Need more information to help understand any of them? Most of these resolutions come with a link to advice in a related ClickZ column. Nothing could be easier, and after you celebrate tonight, maybe that’s the best gift of all.

Here are the top 10 resolutions for e-mail marketers:

I Will Listen to Feedback

Feedback helps build better programs. When you understand what your audience wants, and what they don’t, you can deliver on those items.

These initiatives will generate more feedback. Don’t forget, though, to read what people tell you, and to respond:

  • Sign up for all ISP feedback-loop sources.
  • Monitor replies to inboxes, even those you tell readers not to e-mail.
  • Solicit and read reader comments.
  • Send surveys for direct comments on specific topics.

More information, go here.

I Will Give My Subscribers More Control Over What They Receive

Subscribers engage better when they get the e-mail they want. How to achieve this?

  • Provide meaningful choices during the subscription process (avoid all conjunctions).
  • Use a preference center to make personalization or customization easier.
  • Collect only data you need to complete the process at opt-in. If you want additional information beyond a name and e-mail address, explain why you need it and why your subscriber should give it to you (birth date for special savings, street address as a back-up, Zip code for finding a nearby store). Collect it later, such as during the welcome period. Keep it optional, too.

I Will Monitor More Than Open/Click-Through Rates/Revenue

Measurability is e-mail’s great advantage over other channels, but you have to measure the negative as well as the positive to get a true picture about how your e-mail program is doing.

Track unsubscribes, bounces, and spam complaints as well as open and click rates. Optimize your entire program from opt-in to opt-out and all the actions in between.

I Will Practice More Segmentation for Increased Relevance

Set aside one day a month as “segmentation day,” where your goal is to “do incrementally better e-mail.” Don’t overhaul your program. Instead, make small changes that add up over time.

For example, identify a subset of your list and tell an incrementally better story to it. You shouldn’t need complex data integrations. It can be as simple as dynamically changing a graphic or offer based on a profile field or click behavior.

For more information, here.

I Will Practice Good List Hygiene and Trim Inactives

Optimize your sign-up process to collect more accurate data. Accept that recipients tune out after a while and no longer want to receive e-mails but won’t act to unsubscribe. When addresses go dormant for longer than six months, let them go.

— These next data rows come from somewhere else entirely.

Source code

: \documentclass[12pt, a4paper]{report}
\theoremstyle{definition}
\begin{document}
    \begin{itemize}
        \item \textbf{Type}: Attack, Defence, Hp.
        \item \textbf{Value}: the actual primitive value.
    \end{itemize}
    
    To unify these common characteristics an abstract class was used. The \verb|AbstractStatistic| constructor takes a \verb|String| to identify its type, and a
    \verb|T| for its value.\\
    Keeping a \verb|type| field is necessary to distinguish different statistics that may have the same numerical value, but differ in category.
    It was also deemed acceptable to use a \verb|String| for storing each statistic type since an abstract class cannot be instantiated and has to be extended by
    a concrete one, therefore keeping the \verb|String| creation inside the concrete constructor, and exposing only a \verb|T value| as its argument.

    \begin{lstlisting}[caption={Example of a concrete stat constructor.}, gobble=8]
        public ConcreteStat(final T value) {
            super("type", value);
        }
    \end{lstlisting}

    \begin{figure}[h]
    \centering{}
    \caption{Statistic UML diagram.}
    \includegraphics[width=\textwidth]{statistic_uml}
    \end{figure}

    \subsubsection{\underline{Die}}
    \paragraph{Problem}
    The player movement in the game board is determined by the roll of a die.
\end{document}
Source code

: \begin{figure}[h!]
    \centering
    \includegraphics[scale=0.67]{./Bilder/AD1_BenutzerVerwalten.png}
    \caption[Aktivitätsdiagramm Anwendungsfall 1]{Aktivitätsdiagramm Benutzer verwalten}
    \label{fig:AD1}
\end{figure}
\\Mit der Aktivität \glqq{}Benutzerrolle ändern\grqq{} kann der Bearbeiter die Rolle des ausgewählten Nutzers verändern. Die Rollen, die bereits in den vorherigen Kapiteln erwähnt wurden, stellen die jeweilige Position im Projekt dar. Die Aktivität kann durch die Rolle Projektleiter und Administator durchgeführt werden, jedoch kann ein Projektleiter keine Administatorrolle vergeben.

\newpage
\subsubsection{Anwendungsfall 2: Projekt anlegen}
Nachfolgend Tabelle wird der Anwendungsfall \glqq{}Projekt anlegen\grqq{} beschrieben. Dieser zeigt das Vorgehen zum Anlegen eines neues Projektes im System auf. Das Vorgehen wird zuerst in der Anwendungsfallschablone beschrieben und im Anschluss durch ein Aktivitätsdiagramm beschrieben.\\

For more information, go here.

I Will Pay Attention to the ISPs

Visit ISP postmaster sites regularly to learn about changes that affect delivery and get information to make you a better e-mail marketer. Knowing that AOL plans to change its report cards, and what those changes mean, can reduce your anxiety if you suddenly get an unfamiliar notice about your e-mails.

For more information, go here.

I Will Work to Send Great Content

Not “great” as in “exciting,” although that would be nice. Instead, write content that works: no broken links, correct spelling, punctuation, and word use and images used properly. Content filters are not your key challenge. It is what readers think of your content and how they act on it.

For more information, go here.

I Will Make it Easy for Recipients to Know Who I Am

While authentication helps ISPs, it happens behind the scenes. Here, you want recipients to recognize you immediately in the inbox. No, simply having it in the “from” line is not enough.

More information, go here.

I Will Be More Careful About Whose E-mail Efforts I Emulate

Everybody does it: assume that companies with top brands, or brands we admire, also do e-mail marketing right. So, we copy what they do. However, you don’t actually know if an initiative worked or if their goals match yours. Honestly, most of them aren’t doing great e-mail, either.

For more information, go here.

I Will Banish the Word “Blast” From my Vocabulary

This is a pet peeve among e-mail veterans. When we continue to use this word, it means we pay no respect to our programs or the thought we have put into segmentation and relevance. We simply want to send the message and move on. For every one of the items on this list, this is one every single reader can make happen, no more excuses.